In this graph, all we have are nodes with labels, and edges that connect the nodes. If this graph represented people and their social connections to other people, you could figure out how two people were connected. You could figure out that A and C are a separated by minimum of two degrees, and this graph is perfectly fine for this kind of question. However, if this graph represented towns and the roads that connect them, this graph could be used to find routes between towns but it doesn’t provide enough information to find the best route since it doesn’t provide information on how far apart the towns are. For this, and many other kinds of problems, we need weighted graphs.

## 3. Weighted Graphs

A weighted graph is a graph where a weight value is associated with each edge. The weight value, called an edge-weight, typically serves as some kind of cost factor that is incurred when traversing the edge. In our map example above, the cost factor might be the distance associated with each road represented by the edge. Consider the following graph in Figure 3:

Figure 3: A Weighted Graph

Here, the edge weight on the edge from A to B represents the distance from A to B and has a value of 4. By summing the edge weights for a particular route, we will know the total distance for that route. To go from A to B to C, we add 4 + 5 and get a total distance of 9. We can compare the total distances for the different routes between a given starting point and end point to determine which route is the shortest.

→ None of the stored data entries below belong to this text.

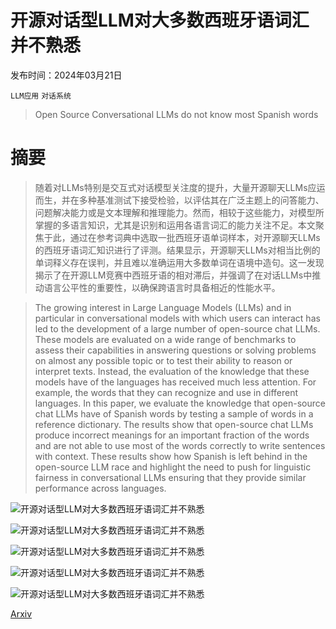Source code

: # 开源对话型LLM对大多数西班牙语词汇并不熟悉

发布时间：2024年03月21日

`LLM应用` `对话系统`

> Open Source Conversational LLMs do not know most Spanish words

# 摘要

> 随着对LLMs特别是交互式对话模型关注度的提升，大量开源聊天LLMs应运而生，并在多种基准测试下接受检验，以评估其在广泛主题上的问答能力、问题解决能力或是文本理解和推理能力。然而，相较于这些能力，对模型所掌握的多语言知识，尤其是识别和运用各语言词汇的能力关注不足。本文聚焦于此，通过在参考词典中选取一批西班牙语单词样本，对开源聊天LLMs的西班牙语词汇知识进行了评测。结果显示，开源聊天LLMs对相当比例的单词释义存在误判，并且难以准确运用大多数单词在语境中造句。这一发现揭示了在开源LLM竞赛中西班牙语的相对滞后，并强调了在对话LLMs中推动语言公平性的重要性，以确保跨语言时具备相近的性能水平。

> The growing interest in Large Language Models (LLMs) and in particular in conversational models with which users can interact has led to the development of a large number of open-source chat LLMs. These models are evaluated on a wide range of benchmarks to assess their capabilities in answering questions or solving problems on almost any possible topic or to test their ability to reason or interpret texts. Instead, the evaluation of the knowledge that these models have of the languages has received much less attention. For example, the words that they can recognize and use in different languages. In this paper, we evaluate the knowledge that open-source chat LLMs have of Spanish words by testing a sample of words in a reference dictionary. The results show that open-source chat LLMs produce incorrect meanings for an important fraction of the words and are not able to use most of the words correctly to write sentences with context. These results show how Spanish is left behind in the open-source LLM race and highlight the need to push for linguistic fairness in conversational LLMs ensuring that they provide similar performance across languages.

![开源对话型LLM对大多数西班牙语词汇并不熟悉](../../../paper_images/2403.15491/graphic_numberwordsfailedbysnumberofmodels.png)

![开源对话型LLM对大多数西班牙语词汇并不熟悉](../../../paper_images/2403.15491/graphic_numberwordsfailedeachmodel_horizontallabels.png)

![开源对话型LLM对大多数西班牙语词汇并不熟悉](../../../paper_images/2403.15491/graphic_frequency_numberofmodelsfailing.png)

![开源对话型LLM对大多数西班牙语词汇并不熟悉](../../../paper_images/2403.15491/graphic_dots_1.png)

![开源对话型LLM对大多数西班牙语词汇并不熟悉](../../../paper_images/2403.15491/graphic_dots_2.png)

[Arxiv](https://arxiv.org/abs/2403.15491)
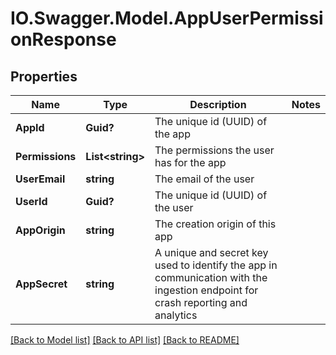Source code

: # IO.Swagger.Model.AppUserPermissionResponse
## Properties

Name | Type | Description | Notes
------------ | ------------- | ------------- | -------------
**AppId** | **Guid?** | The unique id (UUID) of the app | 
**Permissions** | **List&lt;string&gt;** | The permissions the user has for the app | 
**UserEmail** | **string** | The email of the user | 
**UserId** | **Guid?** | The unique id (UUID) of the user | 
**AppOrigin** | **string** | The creation origin of this app | 
**AppSecret** | **string** | A unique and secret key used to identify the app in communication with the ingestion endpoint for crash reporting and analytics | 

[[Back to Model list]](../README.md#documentation-for-models) [[Back to API list]](../README.md#documentation-for-api-endpoints) [[Back to README]](../README.md)

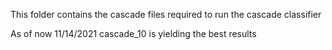This folder contains the cascade files required to run the cascade classifier

As of now 11/14/2021 cascade_10 is yielding the best results
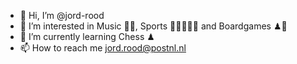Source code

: - 👋 Hi, I’m @jord-rood
- 👀 I’m interested in Music 🎸🎹, Sports 🏊🏼‍♂️🧗‍♀️ and Boardgames ♟🎲
- 🌱 I’m currently learning Chess ♟
- 📫 How to reach me jord.rood@postnl.nl

<!---
jord-rood/jord-rood is a ✨ special ✨ repository because its `README.md` (this file) appears on your GitHub profile.
You can click the Preview link to take a look at your changes.
--->
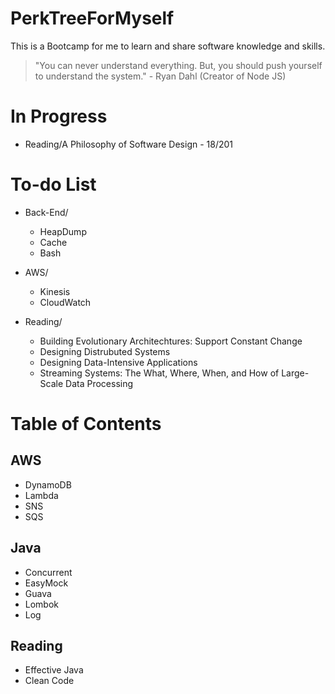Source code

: # PerkTreeForMyself
This is a Bootcamp for me to learn and share software knowledge and skills.

> "You can never understand everything. But, you should push yourself to understand the system." - Ryan Dahl (Creator of Node JS)

# In Progress
- Reading/A Philosophy of Software Design - 18/201

# To-do List
- Back-End/
  - HeapDump
  - Cache
  - Bash
  
- AWS/
  - Kinesis
  - CloudWatch
 
- Reading/
  - Building Evolutionary Architechtures: Support Constant Change
  - Designing Distrubuted Systems
  - Designing Data-Intensive Applications
  - Streaming Systems: The What, Where, When, and How of Large-Scale Data Processing

# Table of Contents
## AWS
- DynamoDB
- Lambda
- SNS
- SQS

## Java
- Concurrent
- EasyMock
- Guava
- Lombok
- Log

## Reading
- Effective Java
- Clean Code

In many cases, the edge-weight will simply be the value of an attribute on the edge data item. In our case, we would have a Road data item with a distance attribute.

In other cases, the edge-weight might be more complicated. It can be useful to be able to build a calculated edge-weight based on a variety of edge attributes or other data features. Consider our map example again. What if the shortest path by distance had considerably lower speed limits or considerably more stoplights? If we cared about travel time instead of just travel distance, we might want to compute an edge-weight based on some function of the distance, speed limits, and the number of stoplights along each edge. This graph is shown in Figure 4.

Figure 4: Weighted Graph, Distance, Speed Limit, and Stoplights

This is still a weighted graph, but now the definition of the edge-weight is much more complex. How do we deal with this? In many graph databases, the edge-weight must be a single attribute value stored in the edge data item. If the edge-weight is something more complex, like in Figure 4, we’d have to write and execute an update statement to sweep across the entire graph, perform the required computation on all of the edges, and then store the result as an attribute on each edge data item. Then, we’d be back in the situation where we could run our weighted graph query using that new attribute as the weight. This is terribly inefficient.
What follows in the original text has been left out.